** Exercise input follows **

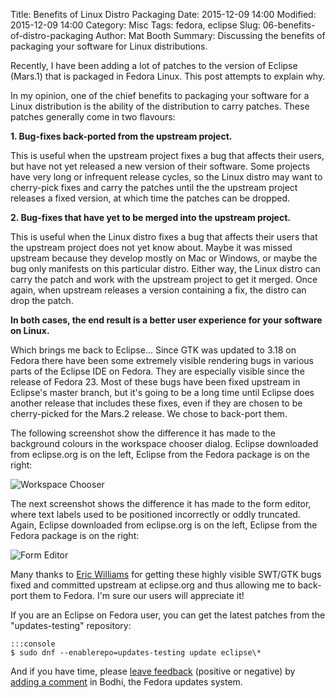 Title: Benefits of Linux Distro Packaging
Date: 2015-12-09 14:00
Modified: 2015-12-09 14:00
Category: Misc
Tags: fedora, eclipse
Slug: 06-benefits-of-distro-packaging
Author: Mat Booth
Summary: Discussing the benefits of packaging your software for Linux distributions.

Recently, I have been adding a lot of patches to the version of Eclipse (Mars.1) that is packaged in Fedora Linux. This post attempts to explain why.

In my opinion, one of the chief benefits to packaging your software for a Linux distribution is the ability of the distribution to carry patches. These patches generally come in two flavours:

**1. Bug-fixes back-ported from the upstream project.**

This is useful when the upstream project fixes a bug that affects their users, but have not yet released a new version of their software. Some projects have very long or infrequent release cycles, so the Linux distro may want to cherry-pick fixes and carry the patches until the the upstream project releases a fixed version, at which time the patches can be dropped.

**2\. Bug-fixes that have yet to be merged into the upstream project.**

This is useful when the Linux distro fixes a bug that affects their users that the upstream project does not yet know about. Maybe it was missed upstream because they develop mostly on Mac or Windows, or maybe the bug only manifests on this particular distro. Either way, the Linux distro can carry the patch and work with the upstream project to get it merged. Once again, when upstream releases a version containing a fix, the distro can drop the patch.

**In both cases, the end result is a better user experience for your software on Linux.**

Which brings me back to Eclipse... Since GTK was updated to 3.18 on Fedora there have been some extremely visible rendering bugs in various parts of the Eclipse IDE on Fedora. They are especially visible since the release of Fedora 23. Most of these bugs have been fixed upstream in Eclipse's master branch, but it's going to be a long time until Eclipse does another release that includes these fixes, even if they are chosen to be cherry-picked for the Mars.2 release. We chose to back-port them.

The following screenshot show the difference it has made to the background colours in the workspace chooser dialog. Eclipse downloaded from eclipse.org is on the left, Eclipse from the Fedora package is on the right:

![Workspace Chooser]({filename}/images/workspace_chooser_colors.png)

The next screenshot shows the difference it has made to the form editor, where text labels used to be positioned incorrectly or oddly truncated. Again, Eclipse downloaded from eclipse.org is on the left, Eclipse from the Fedora package is on the right:

![Form Editor]({filename}/images/form_editor_text.png)

Many thanks to [Eric Williams](https://twitter.com/yyzericwill) for getting these highly visible SWT/GTK bugs fixed and committed upstream at eclipse.org and thus allowing me to back-port them to Fedora. I'm sure our users will appreciate it!

If you are an Eclipse on Fedora user, you can get the latest patches from the "updates-testing" repository:

    :::console
    $ sudo dnf --enablerepo=updates-testing update eclipse\*

And if you have time, please [leave feedback]() (positive or negative) by [adding a comment]() in Bodhi, the Fedora updates system.


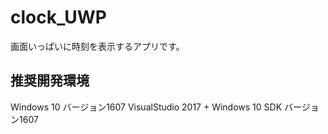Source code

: # clock_UWP
画面いっぱいに時刻を表示するアプリです。

## 推奨開発環境
Windows 10 バージョン1607
VisualStudio 2017 + Windows 10 SDK バージョン1607
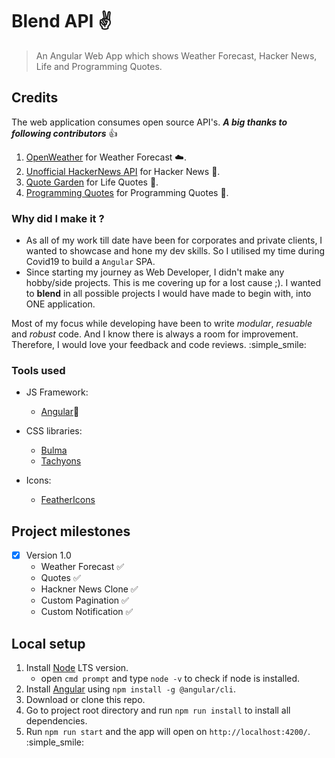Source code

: # Blend API :v:
> An Angular Web App which shows Weather Forecast, Hacker News, Life and Programming Quotes. 


## Credits
The web application consumes open source API's. ***A big thanks to following contributors*** :+1: 

1. [OpenWeather](https://api.openweathermap.org/data/2.5/forecast) for Weather Forecast :cloud:.
2. [Unofficial HackerNews API](https://node-hnapi.herokuapp.com/) for Hacker News :newspaper:.
3. [Quote Garden](https://quote-garden.herokuapp.com/api/v2/quotes/all) for Life Quotes :pencil:.
4. [Programming Quotes](https://programming-quotes-api.herokuapp.com/quotes/page/) for Programming Quotes :pencil:.

### Why did I make it ?
- As all of my work till date have been for corporates and private clients, I wanted to showcase and hone my dev skills. So I utilised my time during Covid19 to build a `Angular` SPA. 
- Since starting my journey as Web Developer, I didn't make any hobby/side projects. This is me covering up for a lost cause ;). I wanted to **blend** in all possible projects I would have made to begin with, into ONE application.

Most of my focus while developing have been to write *modular*, *resuable* and *robust* code. And I know there is always a room for improvement. Therefore, I would love your feedback and code reviews. :simple_smile:


### Tools used

- JS Framework:
    - [Angular](https://angular.io/):muscle:

- CSS libraries:
    - [Bulma](https://bulma.io/)
    - [Tachyons](http://tachyons.io/docs/)

- Icons:
    - [FeatherIcons](https://feathericons.com/)


## Project milestones 
- [X] Version 1.0
    - Weather Forecast :white_check_mark:
    - Quotes :white_check_mark:
    - Hackner News Clone :white_check_mark:
    - Custom Pagination :white_check_mark:
    - Custom Notification :white_check_mark:


## Local setup
1. Install [Node](https://nodejs.org/en/) LTS version.
    - open `cmd prompt` and type `node -v` to check if node is installed.
2. Install [Angular](https://angular.io/guide/setup-local) using `npm install -g @angular/cli`.
3. Download or clone this repo.
4. Go to project root directory and run `npm run install` to install all dependencies.
5. Run `npm run start` and the app will open on `http://localhost:4200/`. :simple_smile:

** End of Exercise input **

What you are asked to do. In the records above, which lines hold the string "following"? Copy each one.

Solution to this problem.
The following screenshot show the difference it has made to the background colours in the workspace chooser dialog. Eclipse downloaded from eclipse.org is on the left, Eclipse from the Fedora package is on the right:
The web application consumes open source API's. ***A big thanks to following contributors*** :+1: 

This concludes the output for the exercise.